(DATA FOR REVIEW Opens)

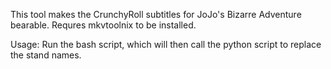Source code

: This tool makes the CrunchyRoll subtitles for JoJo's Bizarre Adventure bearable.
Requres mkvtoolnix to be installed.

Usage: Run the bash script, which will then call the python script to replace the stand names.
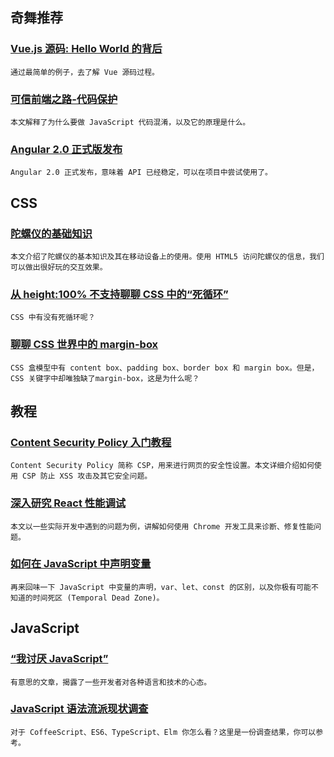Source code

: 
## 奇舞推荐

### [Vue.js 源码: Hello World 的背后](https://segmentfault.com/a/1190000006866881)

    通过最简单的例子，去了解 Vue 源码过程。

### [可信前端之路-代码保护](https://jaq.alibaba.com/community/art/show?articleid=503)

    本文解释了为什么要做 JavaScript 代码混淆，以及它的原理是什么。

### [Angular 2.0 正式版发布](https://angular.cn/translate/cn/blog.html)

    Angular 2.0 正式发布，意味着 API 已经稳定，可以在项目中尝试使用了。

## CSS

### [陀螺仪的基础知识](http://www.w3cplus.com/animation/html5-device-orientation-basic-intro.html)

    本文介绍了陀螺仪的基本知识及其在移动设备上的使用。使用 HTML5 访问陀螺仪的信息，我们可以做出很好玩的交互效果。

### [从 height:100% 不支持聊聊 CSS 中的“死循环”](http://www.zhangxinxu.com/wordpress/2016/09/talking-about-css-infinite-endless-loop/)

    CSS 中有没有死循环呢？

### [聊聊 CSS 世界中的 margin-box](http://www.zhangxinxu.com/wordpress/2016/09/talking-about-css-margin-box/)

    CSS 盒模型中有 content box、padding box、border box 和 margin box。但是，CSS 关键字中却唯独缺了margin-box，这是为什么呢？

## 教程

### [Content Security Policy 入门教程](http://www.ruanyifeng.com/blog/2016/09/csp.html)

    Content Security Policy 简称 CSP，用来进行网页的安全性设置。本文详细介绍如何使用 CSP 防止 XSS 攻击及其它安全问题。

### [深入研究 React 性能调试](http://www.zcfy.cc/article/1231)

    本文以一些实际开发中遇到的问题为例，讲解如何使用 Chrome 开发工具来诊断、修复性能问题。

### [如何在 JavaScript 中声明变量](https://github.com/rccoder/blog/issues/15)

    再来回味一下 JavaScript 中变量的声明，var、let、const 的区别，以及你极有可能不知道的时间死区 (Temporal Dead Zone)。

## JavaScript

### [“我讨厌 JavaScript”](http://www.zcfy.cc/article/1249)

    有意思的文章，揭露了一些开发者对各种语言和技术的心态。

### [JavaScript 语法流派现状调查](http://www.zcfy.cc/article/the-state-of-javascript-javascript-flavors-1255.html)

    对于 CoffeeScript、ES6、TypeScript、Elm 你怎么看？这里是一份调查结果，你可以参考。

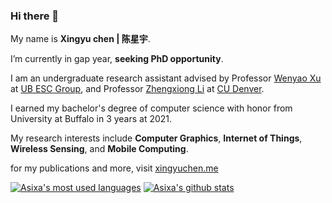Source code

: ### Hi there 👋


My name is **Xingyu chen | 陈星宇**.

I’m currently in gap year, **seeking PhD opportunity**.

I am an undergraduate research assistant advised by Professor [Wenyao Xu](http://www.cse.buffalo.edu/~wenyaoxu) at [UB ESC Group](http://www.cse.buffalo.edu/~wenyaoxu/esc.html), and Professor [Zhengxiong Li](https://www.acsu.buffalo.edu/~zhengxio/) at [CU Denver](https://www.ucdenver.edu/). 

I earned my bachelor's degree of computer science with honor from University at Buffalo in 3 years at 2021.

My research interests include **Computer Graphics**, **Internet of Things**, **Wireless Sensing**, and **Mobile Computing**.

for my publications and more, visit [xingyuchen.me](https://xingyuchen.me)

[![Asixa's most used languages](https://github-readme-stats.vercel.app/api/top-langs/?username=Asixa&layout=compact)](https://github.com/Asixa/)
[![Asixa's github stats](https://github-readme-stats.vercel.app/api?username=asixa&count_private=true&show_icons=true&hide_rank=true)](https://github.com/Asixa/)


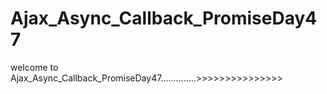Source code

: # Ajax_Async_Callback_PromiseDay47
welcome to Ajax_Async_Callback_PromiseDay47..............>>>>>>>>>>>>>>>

(DATA FOR REVIEW Closes)

THE PROBLEM
If a line in the entries above contains "Security", report it.

SOLUTION FOR THIS EXERCISE
### [Content Security Policy 入门教程](http://www.ruanyifeng.com/blog/2016/09/csp.html)
    Content Security Policy 简称 CSP，用来进行网页的安全性设置。本文详细介绍如何使用 CSP 防止 XSS 攻击及其它安全问题。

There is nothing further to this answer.